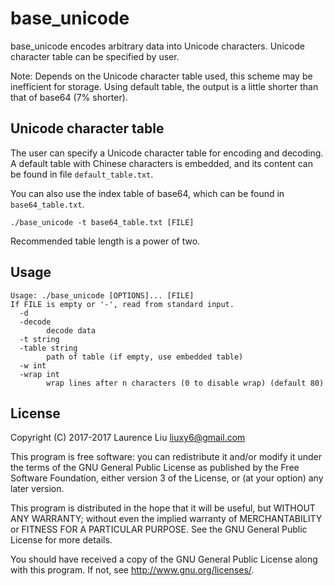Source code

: # base_unicode

base_unicode encodes arbitrary data into Unicode characters. Unicode character table can be specified by user.

Note: Depends on the Unicode character table used, this scheme may be inefficient for storage. Using default table, the output is a little shorter than that of base64 (7% shorter).

## Unicode character table

The user can specify a Unicode character table for encoding and decoding. A default table with Chinese characters is embedded, and its content can be found in file `default_table.txt`.

You can also use the index table of base64, which can be found in `base64_table.txt`.

    ./base_unicode -t base64_table.txt [FILE]

Recommended table length is a power of two.

## Usage

```
Usage: ./base_unicode [OPTIONS]... [FILE]
If FILE is empty or '-', read from standard input.
  -d
  -decode
        decode data
  -t string
  -table string
        path of table (if empty, use embedded table)
  -w int
  -wrap int
        wrap lines after n characters (0 to disable wrap) (default 80)
```

## License

Copyright (C) 2017-2017  Laurence Liu <liuxy6@gmail.com>

This program is free software: you can redistribute it and/or modify it under the terms of the GNU General Public License as published by the Free Software Foundation, either version 3 of the License, or (at your option) any later version.

This program is distributed in the hope that it will be useful, but WITHOUT ANY WARRANTY; without even the implied warranty of MERCHANTABILITY or FITNESS FOR A PARTICULAR PURPOSE.  See the GNU General Public License for more details.

You should have received a copy of the GNU General Public License along with this program.  If not, see <http://www.gnu.org/licenses/>.
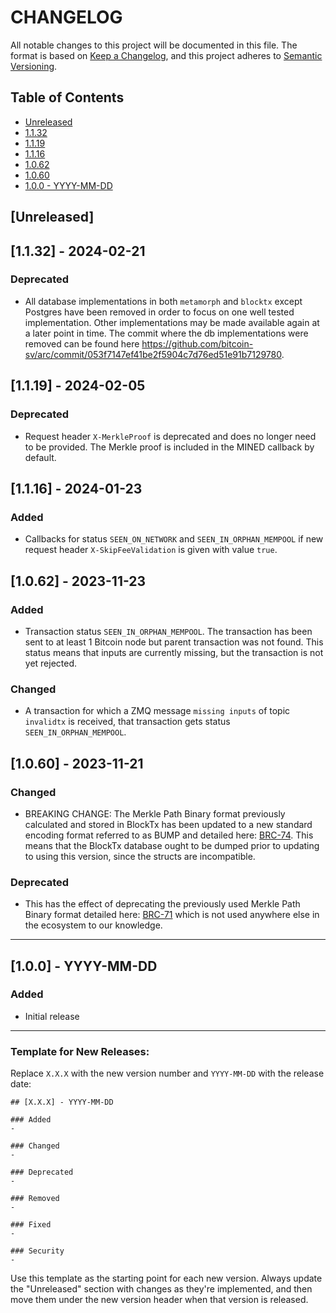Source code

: # CHANGELOG

All notable changes to this project will be documented in this file. The format is based on [Keep a Changelog](https://keepachangelog.com/en/1.0.0/), and this project adheres to [Semantic Versioning](https://semver.org/spec/v2.0.0.html).

## Table of Contents
- [Unreleased](#unreleased)
- [1.1.32](#1132---2024-02-21)
- [1.1.19](#1119---2024-02-05)
- [1.1.16](#1116---2024-01-23)
- [1.0.62](#1062---2023-11-23)
- [1.0.60](#1060---2023-11-21)
- [1.0.0 - YYYY-MM-DD](#100---yyyy-mm-dd)

## [Unreleased]


## [1.1.32] - 2024-02-21

### Deprecated

- All database implementations in both `metamorph` and `blocktx` except Postgres have been removed in order to focus on one well tested implementation. Other implementations may be made available again at a later point in time. The commit where the db implementations were removed can be found here https://github.com/bitcoin-sv/arc/commit/053f7147ef41be2f5904c7d76ed51e91b7129780.

## [1.1.19] - 2024-02-05

### Deprecated

- Request header `X-MerkleProof` is deprecated and does no longer need to be provided. The Merkle proof is included in the MINED callback by default.

## [1.1.16] - 2024-01-23

### Added

- Callbacks for status `SEEN_ON_NETWORK` and `SEEN_IN_ORPHAN_MEMPOOL` if new request header `X-SkipFeeValidation` is given with value `true`.

## [1.0.62] - 2023-11-23

### Added

- Transaction status `SEEN_IN_ORPHAN_MEMPOOL`. The transaction has been sent to at least 1 Bitcoin node but parent transaction was not found. This status means that inputs are currently missing, but the transaction is not yet rejected.

### Changed

- A transaction for which a ZMQ message `missing inputs` of topic `invalidtx` is received, that transaction gets status `SEEN_IN_ORPHAN_MEMPOOL`.

## [1.0.60] - 2023-11-21

### Changed
- BREAKING CHANGE: The Merkle Path Binary format previously calculated and stored in BlockTx has been updated to a new standard encoding format referred to as BUMP and detailed here: [BRC-74](https://brc.dev/74). This means that the BlockTx database ought to be dumped prior to updating to using this version, since the structs are incompatible.

### Deprecated
- This has the effect of deprecating the previously used Merkle Path Binary format detailed here: [BRC-71](https://brc.dev/71) which is not used anywhere else in the ecosystem to our knowledge.

---

## [1.0.0] - YYYY-MM-DD

### Added
- Initial release

---

### Template for New Releases:

Replace `X.X.X` with the new version number and `YYYY-MM-DD` with the release date:

```
## [X.X.X] - YYYY-MM-DD

### Added
-

### Changed
-

### Deprecated
-

### Removed
-

### Fixed
-

### Security
-
```

Use this template as the starting point for each new version. Always update the "Unreleased" section with changes as they're implemented, and then move them under the new version header when that version is released.
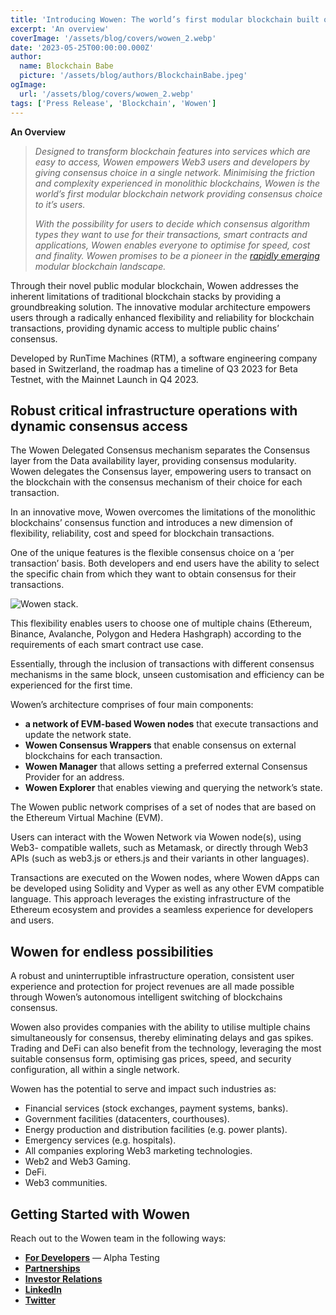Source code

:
 ```yaml
---
title: 'Introducing Wowen: The world’s first modular blockchain built on delegated consensus'
excerpt: 'An overview'
coverImage: '/assets/blog/covers/wowen_2.webp'
date: '2023-05-25T00:00:00.000Z'
author:
  name: Blockchain Babe
  picture: '/assets/blog/authors/BlockchainBabe.jpeg'
ogImage:
  url: '/assets/blog/covers/wowen_2.webp'
tags: ['Press Release', 'Blockchain', 'Wowen']
---
```


**An Overview**

> _Designed to transform blockchain features into services which are easy to access, Wowen empowers Web3 users and developers by giving consensus choice in a single network. Minimising the friction and complexity experienced in monolithic blockchains, Wowen is the world’s first modular blockchain network providing consensus choice to it’s users._
>
> _With the possibility for users to decide which consensus algorithm types they want to use for their transactions, smart contracts and applications, Wowen enables everyone to optimise for speed, cost and finality. Wowen promises to be a pioneer in the_ [_rapidly emerging_](https://cointelegraph.com/news/modular-blockchains-could-be-the-next-hot-crypto-market-trend-in-2023) _modular blockchain landscape._

Through their novel public modular blockchain, Wowen addresses the inherent limitations of traditional blockchain stacks by providing a groundbreaking solution. The innovative modular architecture empowers users through a radically enhanced flexibility and reliability for blockchain transactions, providing dynamic access to multiple public chains’ consensus.

Developed by RunTime Machines (RTM), a software engineering company based in Switzerland, the roadmap has a timeline of Q3 2023 for Beta Testnet, with the Mainnet Launch in Q4 2023.

## Robust critical infrastructure operations with dynamic consensus access

The Wowen Delegated Consensus mechanism separates the Consensus layer from the Data availability layer, providing consensus modularity. Wowen delegates the Consensus layer, empowering users to transact on the blockchain with the consensus mechanism of their choice for each transaction.

In an innovative move, Wowen overcomes the limitations of the monolithic blockchains’ consensus function and introduces a new dimension of flexibility, reliability, cost and speed for blockchain transactions.

One of the unique features is the flexible consensus choice on a ‘per transaction’ basis. Both developers and end users have the ability to select the specific chain from which they want to obtain consensus for their transactions.

![Wowen stack.](/assets/blog/visuals/wowen_2_stack.jpg#width-50#max-width-fit)

This flexibility enables users to choose one of multiple chains (Ethereum, Binance, Avalanche, Polygon and Hedera Hashgraph) according to the requirements of each smart contract use case.

Essentially, through the inclusion of transactions with different consensus mechanisms in the same block, unseen customisation and efficiency can be experienced for the first time.

Wowen’s architecture comprises of four main components:

- **a network of EVM-based Wowen nodes** that execute transactions and update the network state.
- **Wowen Consensus Wrappers** that enable consensus on external blockchains for each transaction.
- **Wowen Manager** that allows setting a preferred external Consensus Provider for an address.
- **Wowen Explorer** that enables viewing and querying the network’s state.

The Wowen public network comprises of a set of nodes that are based on the Ethereum Virtual Machine (EVM).

Users can interact with the Wowen Network via Wowen node(s), using Web3- compatible wallets, such as Metamask, or directly through Web3 APIs (such as web3.js or ethers.js and their variants in other languages).

Transactions are executed on the Wowen nodes, where Wowen dApps can be developed using Solidity and Vyper as well as any other EVM compatible language. This approach leverages the existing infrastructure of the Ethereum ecosystem and provides a seamless experience for developers and users.

## Wowen for endless possibilities

A robust and uninterruptible infrastructure operation, consistent user experience and protection for project revenues are all made possible through Wowen’s autonomous intelligent switching of blockchains consensus.

Wowen also provides companies with the ability to utilise multiple chains simultaneously for consensus, thereby eliminating delays and gas spikes. Trading and DeFi can also benefit from the technology, leveraging the most suitable consensus form, optimising gas prices, speed, and security configuration, all within a single network.

Wowen has the potential to serve and impact such industries as:

- Financial services (stock exchanges, payment systems, banks).
- Government facilities (datacenters, courthouses).
- Energy production and distribution facilities (e.g. power plants).
- Emergency services (e.g. hospitals).
- All companies exploring Web3 marketing technologies.
- Web2 and Web3 Gaming.
- DeFi.
- Web3 communities.

## Getting Started with Wowen

Reach out to the Wowen team in the following ways:

- [**For Developers**](https://t.me/WowenNetwork/2) — Alpha Testing
- [**Partnerships**](mailto:partner@wowen.io)
- [**Investor Relations**](mailto:investor@wowen.io)
- [**LinkedIn**](https://www.linkedin.com/company/wowen-network)
- [**Twitter**](https://twitter.com/wowen_network)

◆ ◆ ◆

* **WHAT YOU ARE ASKED TO DO**
Repeat exactly the lines of the listing above, from the one with "Copyright (C) 2017-2017" down to the one with "This program is free"; both of those lines belong in the range.

* **THE COMPLETED TASK**
Copyright (C) 2017-2017  Laurence Liu <liuxy6@gmail.com>

This program is free software: you can redistribute it and/or modify it under the terms of the GNU General Public License as published by the Free Software Foundation, either version 3 of the License, or (at your option) any later version.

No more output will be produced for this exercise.